L’autre devint pâle et se mordit les lèvres, et ses prunelles se rétrécirent jusqu’à devenir de petits points sombres.

– Vous êtes de la police ? J’ai déjà vu quelques-uns de vos semblables et j’aurais dû m’en douter. Il est vrai que vous ne ressemblez pas aux autres...

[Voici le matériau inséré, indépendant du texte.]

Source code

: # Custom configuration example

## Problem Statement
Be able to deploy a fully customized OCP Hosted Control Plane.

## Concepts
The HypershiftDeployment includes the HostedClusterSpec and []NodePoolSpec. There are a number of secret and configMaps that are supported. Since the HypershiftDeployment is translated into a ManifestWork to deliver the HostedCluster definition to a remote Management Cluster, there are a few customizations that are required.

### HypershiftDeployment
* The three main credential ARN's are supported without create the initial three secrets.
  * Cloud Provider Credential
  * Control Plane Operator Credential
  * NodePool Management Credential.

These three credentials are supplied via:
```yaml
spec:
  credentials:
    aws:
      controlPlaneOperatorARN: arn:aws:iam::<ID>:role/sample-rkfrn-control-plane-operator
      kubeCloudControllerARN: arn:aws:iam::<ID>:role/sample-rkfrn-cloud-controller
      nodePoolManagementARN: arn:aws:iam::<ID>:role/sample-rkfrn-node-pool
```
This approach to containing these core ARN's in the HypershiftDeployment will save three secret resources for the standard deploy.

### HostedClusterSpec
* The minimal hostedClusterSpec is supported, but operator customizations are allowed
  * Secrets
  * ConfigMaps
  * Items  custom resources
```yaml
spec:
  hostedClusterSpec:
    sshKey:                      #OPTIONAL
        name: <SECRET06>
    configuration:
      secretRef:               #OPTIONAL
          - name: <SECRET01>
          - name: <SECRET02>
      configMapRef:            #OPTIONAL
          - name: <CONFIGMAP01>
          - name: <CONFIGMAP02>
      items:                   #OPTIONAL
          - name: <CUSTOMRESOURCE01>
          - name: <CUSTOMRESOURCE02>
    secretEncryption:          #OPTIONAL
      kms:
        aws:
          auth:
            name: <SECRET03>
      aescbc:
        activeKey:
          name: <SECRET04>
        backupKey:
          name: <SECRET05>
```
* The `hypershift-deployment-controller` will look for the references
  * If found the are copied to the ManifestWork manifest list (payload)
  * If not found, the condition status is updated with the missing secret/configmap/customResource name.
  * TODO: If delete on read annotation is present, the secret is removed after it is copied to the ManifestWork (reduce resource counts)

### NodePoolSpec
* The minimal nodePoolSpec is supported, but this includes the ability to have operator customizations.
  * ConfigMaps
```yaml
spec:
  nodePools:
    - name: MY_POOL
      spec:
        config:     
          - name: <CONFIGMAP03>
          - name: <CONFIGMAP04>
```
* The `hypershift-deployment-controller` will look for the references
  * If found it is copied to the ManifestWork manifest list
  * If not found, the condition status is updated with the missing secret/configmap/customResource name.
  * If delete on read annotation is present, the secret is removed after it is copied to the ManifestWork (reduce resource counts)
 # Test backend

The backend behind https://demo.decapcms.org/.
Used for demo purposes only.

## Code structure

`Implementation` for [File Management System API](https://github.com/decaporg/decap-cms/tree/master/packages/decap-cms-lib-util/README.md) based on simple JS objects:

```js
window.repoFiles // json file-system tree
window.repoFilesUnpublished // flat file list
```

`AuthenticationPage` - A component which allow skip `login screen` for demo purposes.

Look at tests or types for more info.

– Pour l’excellente raison que je n’en suis pas. Je le jure sur la Madone ! Voulez-vous voir mon passeport ? ajouta-t-il en tirant le document d’une poche intérieure. Dabrowski le prit et y jeta un coup d’œil tandis qu’il ajoutait : Vous voyez, je suis prince chrétien et, sur mon honneur, je jure que je ne suis l’envoyé de personne, que ce soit Scotland Yard, le comte Solmanski ou l’avocat de la prisonnière, sinon de cette même prisonnière. C’est elle qui m’a donné votre nom parce que Ladislas le lui avait confié afin qu’en cas de danger pressant, il puisse être prévenu. Or le danger est pressant. Quand on aime une femme...

– Il ne l’a que trop aimée ! Elle s’est jouée de lui comme de quelques autres dont vous me semblez faire partie. Aller l’aider, c’est se passer la corde au cou et nous, ses frères, ne le permettrons jamais. Qu’elle se sorte elle-même du piège où elle l’a entraîné ! D’ailleurs je vous l’ai dit : il est parti mais vous pouvez aller à Varsovie si vous voulez essayer de le convaincre. Ce qui m’étonnerait.